Fill an array by antidiagonals upwards; in the top left cell enter \(a(0)=1\); thereafter, in the \(n\)-th cell, enter the sum of the entries of those earlier cells that can be “seen” from that cell.

Notice that in the images below, increasing the rows and columns by a factor of \(2^n\) seems to increase the “resolution”, because the parity bitmap is self similar at 2x the scale. We still don’t have a good explanation for why we’d expect these images are fractals. If you know, please answer our question about it on Math Stack Exchange. (Alec and I have generated these images up to 16384 × 32768 resolution, roughly 536 megapixels.)

A279212 parity bitmap
512 rows and 256 columns of A279212.
A279212 parity bitmap
2048 rows and 1024 columns of A279212.

The Construction of the Sequence

The sequence is built up by “antidiagonals”, as shown in the GIF below. In the definition, “seen” means every direction a chess queen can move that already has numbers written down (i.e. north, west, northwest, or southwest). That is, look at all of the positions you can move to, add them all up, write that number in your square, move to the next square, and repeat. (The number in cell \(C\) also counts the number of paths a queen can make from \(C\) to the northwest corner using only N, NW, W, SW moves.)

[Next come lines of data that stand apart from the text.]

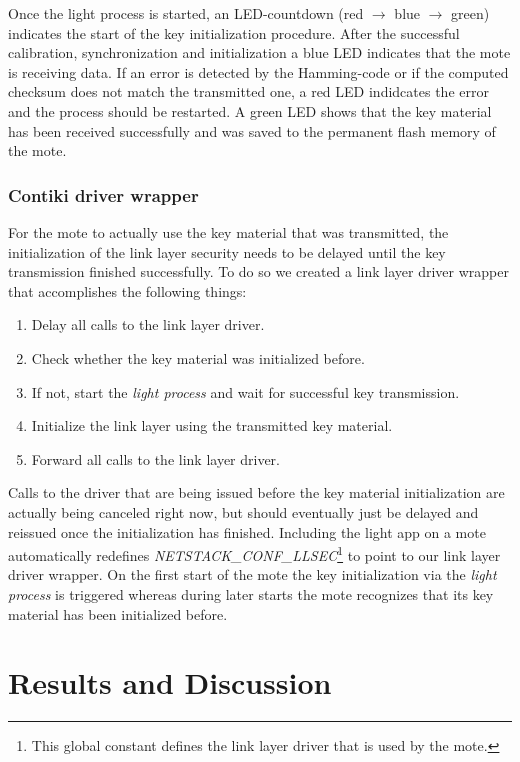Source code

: \documentclass{sig-alternate} %
\begin{document}
Once the light process is started, an LED-countdown (red $\rightarrow$ blue $\rightarrow$ green) indicates the start of the key initialization procedure.
After the successful calibration, synchronization and initialization a blue LED indicates that the mote is receiving data.
If an error is detected by the Hamming-code or if the computed checksum does not match the transmitted one, a red LED indidcates the error and the process should be restarted.
A green LED shows that the key material has been received successfully and was saved to the permanent flash memory of the mote.

\subsubsection{Contiki driver wrapper}
\label{ssub:contiki_driver_wrapper}

For the mote to actually use the key material that was transmitted, the initialization of the link layer security needs to be delayed until the key transmission finished successfully.
To do so we created a link layer driver wrapper that accomplishes the following things:

\begin{enumerate}
	\item Delay all calls to the link layer driver.
	\item Check whether the key material was initialized before.
	\item If not, start the \textit{light process} and wait for successful key transmission.
	\item Initialize the link layer using the transmitted key material.
	\item Forward all calls to the link layer driver.
\end{enumerate}

Calls to the driver that are being issued before the key material initialization are actually being canceled right now, but should eventually just be delayed and reissued once the initialization has finished.
Including the light app on a mote automatically redefines \textit{NETSTACK\_CONF\_LLSEC}\footnote{This global constant defines the link layer driver that is used by the mote.} to point to our link layer driver wrapper.
On the first start of the mote the key initialization via the \textit{light process} is triggered whereas during later starts the mote recognizes that its key material has been initialized before.


\section{Results and Discussion}
\label{sec:results_and_discussion}
\end{document}
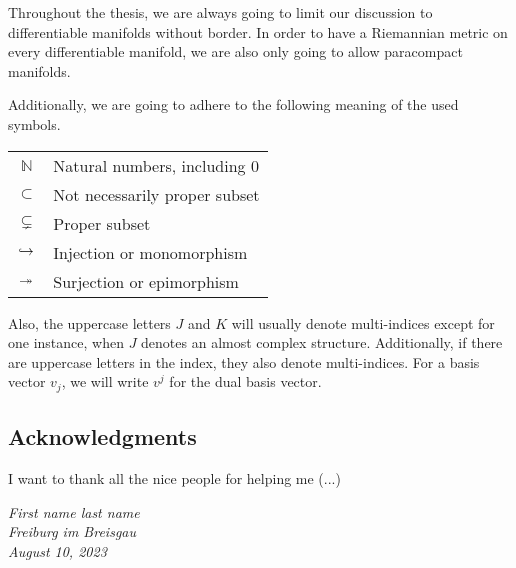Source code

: Throughout the thesis, we are always going to limit our discussion to differentiable manifolds
without border. In order to have a Riemannian metric on every differentiable manifold, we are also
only going to allow paracompact manifolds. 

Additionally, we are going to adhere to the following meaning of the used symbols.

\begin{table}[ht]
	\centering
	\begin{tabular}{cp{}}
		$\mathbb{N}$ & Natural numbers, including 0\\
		$\subset$ & Not necessarily proper subset \\
		$\subsetneq$ & Proper subset\\
		$\hookrightarrow$ & Injection or monomorphism\\
		$\twoheadrightarrow$ & Surjection or epimorphism\\
	\end{tabular}
\end{table}

Also, the uppercase letters $J$ and $K$ will usually denote multi-indices except for one instance,
when $J$ denotes an almost complex structure. Additionally, if there are uppercase letters in the
index, they also denote multi-indices. For a basis vector $v_j$, we will write $v^j$ for the dual
basis vector.

\subsection*{Acknowledgments}\;

I want to thank all the nice people for helping me (...)
\vspace*{1.3cm}
\begin{flushright}
	\emph{First name last name}\\
	\emph{Freiburg im Breisgau}\\
	\emph{August 10, 2023}
\end{flushright}

\starttocentries   %




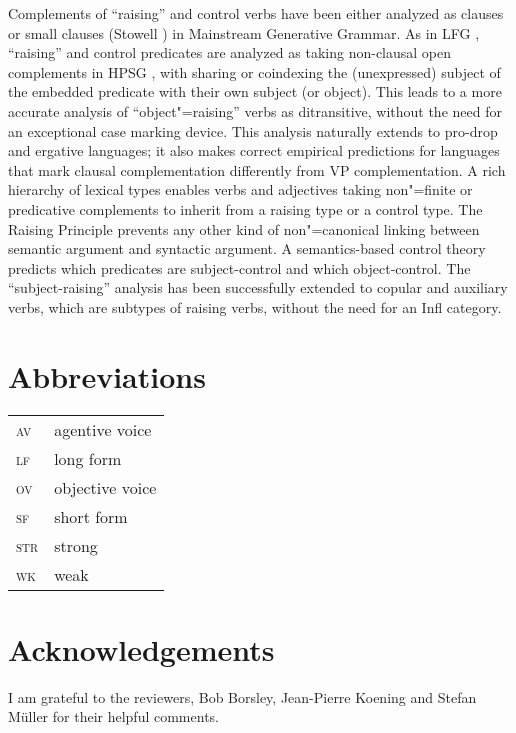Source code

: Complements of ``raising'' and control verbs have been either analyzed as clauses \citep{Chomsky81a}\addpages
or small clauses (Stowell \citeyear{Stowell81a-u,Stowell1983}\addpages) in Mainstream Generative Grammar.  As in LFG
\citep{Bresnan1982}, ``raising'' and control predicates are analyzed as taking non-clausal open
complements in HPSG \citep[Chapter~3]{PollardandSag1994}, with sharing or coindexing the (unexpressed) subject
of the embedded predicate with their own subject (or object). This leads to a more accurate analysis
of ``object"=raising'' verbs as ditransitive, without the need for an exceptional case marking
device. This analysis naturally extends to pro-drop and ergative languages; it also makes correct
empirical predictions for languages that mark clausal complementation differently from VP
complementation. A rich hierarchy of lexical types enables verbs and adjectives taking non"=finite
or predicative complements to inherit from a raising type or a control type. The Raising Principle
prevents any other kind of non"=canonical linking between semantic argument and syntactic
argument. A semantics-based control theory predicts which predicates are subject-control and which
object-control. The ``subject-raising'' analysis has been successfully extended to copular and
auxiliary verbs, which are subtypes of raising verbs, without the need for an Infl category.



\section*{Abbreviations}

\begin{tabularx}{.45\textwidth}{@{}lX}
\textsc{av} & agentive voice\\
\textsc{lf} & long form\\ 
\textsc{ov} & objective voice\\
\textsc{sf} & short form\\
\textsc{str} & strong\\
\textsc{wk} & weak\\

\end{tabularx}

\section*{Acknowledgements}

I am grateful to the reviewers, Bob Borsley, Jean-Pierre Koening and Stefan Müller for their helpful comments.
{\sloppy
\printbibliography[heading=subbibliography,notkeyword=this] 
}




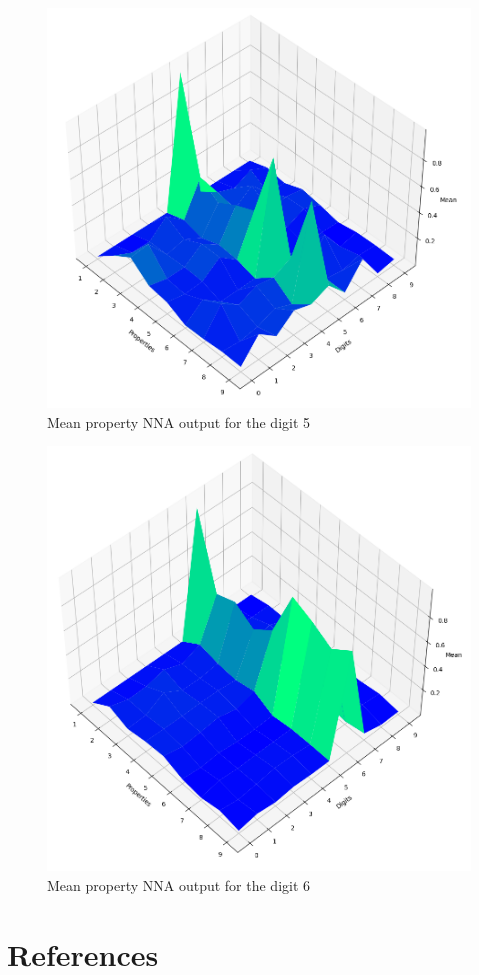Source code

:\documentclass[conference]{IEEEtran}
\begin{document}
\begin{figure}[htbp]
\centerline{\includegraphics[width=150mm]{./images/digit-5.png}}
\caption{Mean property NNA output for the digit 5}
\label{digit5votes}
\end{figure}

\begin{figure}[htbp]
\centerline{\includegraphics[width=150mm]{./images/digit-6.png}}
\caption{Mean property NNA output for the digit 6}
\label{digit6votes}
\end{figure}


\section{References}

{}
\end{document}

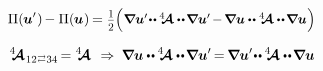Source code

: \nopagebreak\vspace{-0.2em}
\begin{equation*}
\potentialenergydensity (
   \hspace{-0.1ex} \bm{u}' \hspace{.1ex}
) \hspace{-0.2ex}
- \potentialenergydensity (
   \hspace{-0.1ex} \bm{u} \hspace{.1ex}
) \hspace{-0.2ex}
= \smalldisplaystyleonehalf \hspace{-0.1ex}
\scalebox{.95}{$
  \Bigl( \hspace{.1ex}
    \boldnabla \bm{u}'
    \hspace{-0.4ex} \dotdotp \hspace{-0.1ex}
    \stiffnesstensor
    \dotdotp \hspace{-0.25ex}
    \boldnabla \bm{u}'
    \hspace{-0.25ex} - \hspace{-0.2ex}
    \boldnabla \bm{u}
    \dotdotp
    \stiffnesstensor
    \dotdotp \hspace{-0.25ex}
    \boldnabla \bm{u}
  \hspace{.1ex} \Bigr)
$}
\end{equation*}

\begin{equation*}
\stiffnesstensor_{\hspace{.12ex} \indexjuggling{12}{34}} \hspace{-0.25ex}
= \stiffnesstensor
\hspace{.4em}\Rightarrow\hspace{.25em}
\boldnabla \bm{u}
\dotdotp \hspace{-0.1ex}
\stiffnesstensor
\dotdotp \hspace{-0.25ex}
\boldnabla \bm{u}' \hspace{-0.25ex}
= \hspace{-0.2ex}
\boldnabla \bm{u}'
\hspace{-0.4ex} \dotdotp \hspace{-0.1ex}
\stiffnesstensor
\dotdotp \hspace{-0.25ex}
\boldnabla \bm{u}
\end{equation*}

Animation of A279212 construction

(Interestingly, but only tangentially related: Code Golf Stack Exchange User flawr noticed that the number of north/west rook walks is related to the number of ways of partitioning a \(1 \times n\) grid into triangles.)

Parity Bitmaps for Other Sequences

It’s worth noting that many sequences are all black, consist of simple repeating patterns, or look like static. However, chess-type constructions, as illustrated by the GIF above, the one above yield images that look like the Sierpiński triangle. (See A132439 and A334017 below, and look at A334016 and A334745 via their OEIS entries.) Look below for a couple other sequences with interesting images too.

A132439 parity bitmap.
A301851 parity bitmap.
A334017 parity bitmap.
A237620 parity bitmap.

I ordered a poster-sized print of the A279212 fractal for Alec, and he framed it in his office.

Alec’s fractal, framed above his fountain pen ink and tasteful books.